RALEIGH, N.C. — (AP) Two of North Carolina's Democratic congressmen are calling on Gov. Pat McCrory to reconsider his decision to wait until November to hold a special election to fill the 12th District seat vacated by Mel Watt.

U.S. Reps. David Price and G. K. Butterfield sent a letter Thursday to the state's Republican governor calling it unacceptable to leave 700,000 North Carolinians without congressional representation for more than 300 days.

The Democrats noted the delay is unprecedented in recent congressional history. Of the seven other vacancies in the 113th Congress, six were filled in an average of 126 days. The seventh is scheduled to take place 145 days after a Congressman's unexpected death.

McCrory, who announced his plan Monday, said holding the special election at the same time as the already scheduled general election in November will lessen "voter confusion" and save $1 million in voting expenses.
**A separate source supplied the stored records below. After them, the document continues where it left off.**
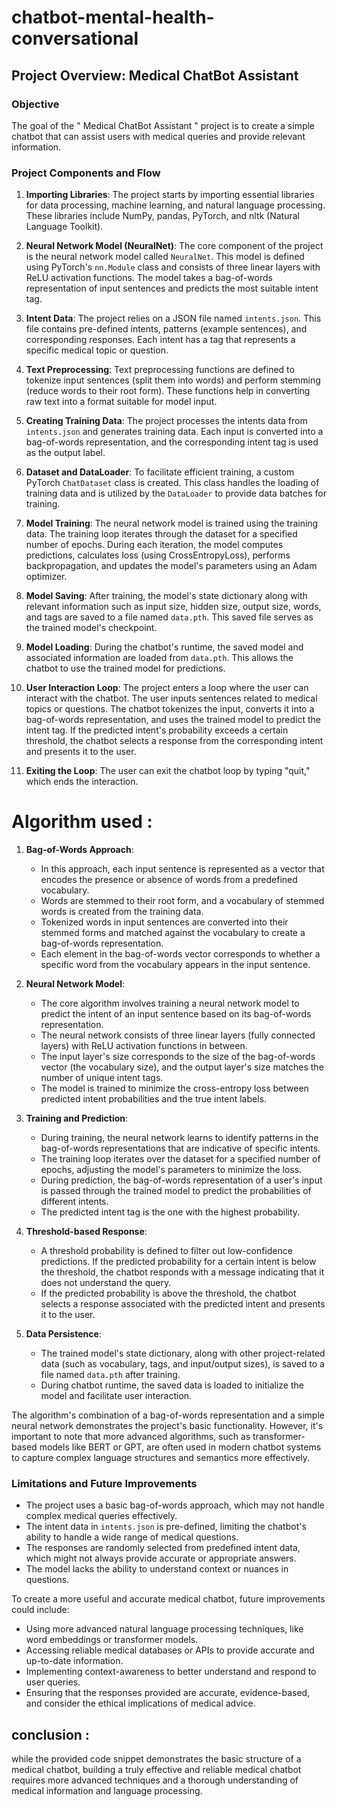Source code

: # chatbot-mental-health-conversational

## Project Overview: Medical ChatBot Assistant

### Objective
The goal of the " Medical ChatBot Assistant " project is to create a simple chatbot that can assist users with medical queries and provide relevant information.

### Project Components and Flow

1. **Importing Libraries**: The project starts by importing essential libraries for data processing, machine learning, and natural language processing. These libraries include NumPy, pandas, PyTorch, and nltk (Natural Language Toolkit).

2. **Neural Network Model (NeuralNet)**: The core component of the project is the neural network model called `NeuralNet`. This model is defined using PyTorch's `nn.Module` class and consists of three linear layers with ReLU activation functions. The model takes a bag-of-words representation of input sentences and predicts the most suitable intent tag.

3. **Intent Data**: The project relies on a JSON file named `intents.json`. This file contains pre-defined intents, patterns (example sentences), and corresponding responses. Each intent has a tag that represents a specific medical topic or question.

4. **Text Preprocessing**: Text preprocessing functions are defined to tokenize input sentences (split them into words) and perform stemming (reduce words to their root form). These functions help in converting raw text into a format suitable for model input.

5. **Creating Training Data**: The project processes the intents data from `intents.json` and generates training data. Each input is converted into a bag-of-words representation, and the corresponding intent tag is used as the output label.

6. **Dataset and DataLoader**: To facilitate efficient training, a custom PyTorch `ChatDataset` class is created. This class handles the loading of training data and is utilized by the `DataLoader` to provide data batches for training.

7. **Model Training**: The neural network model is trained using the training data. The training loop iterates through the dataset for a specified number of epochs. During each iteration, the model computes predictions, calculates loss (using CrossEntropyLoss), performs backpropagation, and updates the model's parameters using an Adam optimizer.

8. **Model Saving**: After training, the model's state dictionary along with relevant information such as input size, hidden size, output size, words, and tags are saved to a file named `data.pth`. This saved file serves as the trained model's checkpoint.

9. **Model Loading**: During the chatbot's runtime, the saved model and associated information are loaded from `data.pth`. This allows the chatbot to use the trained model for predictions.

10. **User Interaction Loop**: The project enters a loop where the user can interact with the chatbot. The user inputs sentences related to medical topics or questions. The chatbot tokenizes the input, converts it into a bag-of-words representation, and uses the trained model to predict the intent tag. If the predicted intent's probability exceeds a certain threshold, the chatbot selects a response from the corresponding intent and presents it to the user.

11. **Exiting the Loop**: The user can exit the chatbot loop by typing "quit," which ends the interaction.

# Algorithm used :

1. **Bag-of-Words Approach**:
   - In this approach, each input sentence is represented as a vector that encodes the presence or absence of words from a predefined vocabulary.
   - Words are stemmed to their root form, and a vocabulary of stemmed words is created from the training data.
   - Tokenized words in input sentences are converted into their stemmed forms and matched against the vocabulary to create a bag-of-words representation.
   - Each element in the bag-of-words vector corresponds to whether a specific word from the vocabulary appears in the input sentence.

2. **Neural Network Model**:
   - The core algorithm involves training a neural network model to predict the intent of an input sentence based on its bag-of-words representation.
   - The neural network consists of three linear layers (fully connected layers) with ReLU activation functions in between.
   - The input layer's size corresponds to the size of the bag-of-words vector (the vocabulary size), and the output layer's size matches the number of unique intent tags.
   - The model is trained to minimize the cross-entropy loss between predicted intent probabilities and the true intent labels.

3. **Training and Prediction**:
   - During training, the neural network learns to identify patterns in the bag-of-words representations that are indicative of specific intents.
   - The training loop iterates over the dataset for a specified number of epochs, adjusting the model's parameters to minimize the loss.
   - During prediction, the bag-of-words representation of a user's input is passed through the trained model to predict the probabilities of different intents.
   - The predicted intent tag is the one with the highest probability.

4. **Threshold-based Response**:
   - A threshold probability is defined to filter out low-confidence predictions. If the predicted probability for a certain intent is below the threshold, the chatbot responds with a message indicating that it does not understand the query.
   - If the predicted probability is above the threshold, the chatbot selects a response associated with the predicted intent and presents it to the user.

5. **Data Persistence**:
   - The trained model's state dictionary, along with other project-related data (such as vocabulary, tags, and input/output sizes), is saved to a file named `data.pth` after training.
   - During chatbot runtime, the saved data is loaded to initialize the model and facilitate user interaction.

The algorithm's combination of a bag-of-words representation and a simple neural network demonstrates the project's basic functionality. However, it's important to note that more advanced algorithms, such as transformer-based models like BERT or GPT, are often used in modern chatbot systems to capture complex language structures and semantics more effectively.



### Limitations and Future Improvements

- The project uses a basic bag-of-words approach, which may not handle complex medical queries effectively.
- The intent data in `intents.json` is pre-defined, limiting the chatbot's ability to handle a wide range of medical questions.
- The responses are randomly selected from predefined intent data, which might not always provide accurate or appropriate answers.
- The model lacks the ability to understand context or nuances in questions.

To create a more useful and accurate medical chatbot, future improvements could include:

- Using more advanced natural language processing techniques, like word embeddings or transformer models.
- Accessing reliable medical databases or APIs to provide accurate and up-to-date information.
- Implementing context-awareness to better understand and respond to user queries.
- Ensuring that the responses provided are accurate, evidence-based, and consider the ethical implications of medical advice.

## conclusion : 
while the provided code snippet demonstrates the basic structure of a medical chatbot, building a truly effective and reliable medical chatbot requires more advanced techniques and a thorough understanding of medical information and language processing.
"The rationale you have offered, that it is both too costly and logistically impossible to hold the special election before November, is not convincing," Price and Butterfield wrote the governor. "The assumption that North Carolina is better served by having one less advocate in the House for nearly a full year than by finding a cost-effective way to minimize the vacancy is seriously misguided. The fact that your decision requires so many of our state's citizen's to forgo their constitutionally guaranteed right of representation for twice as long as common practice is indefensible."

Watt resigned to become director of the Federal Housing Finance Agency, which oversees Fannie Mae and Freddie Mac, the groups that own or guarantee about half of all U.S. mortgages. Republicans had fought Watts' nomination by President Barack Obama for months, saying he was unqualified. Democrats took advantage of eased rules on filibusters in December and pushed the nomination through.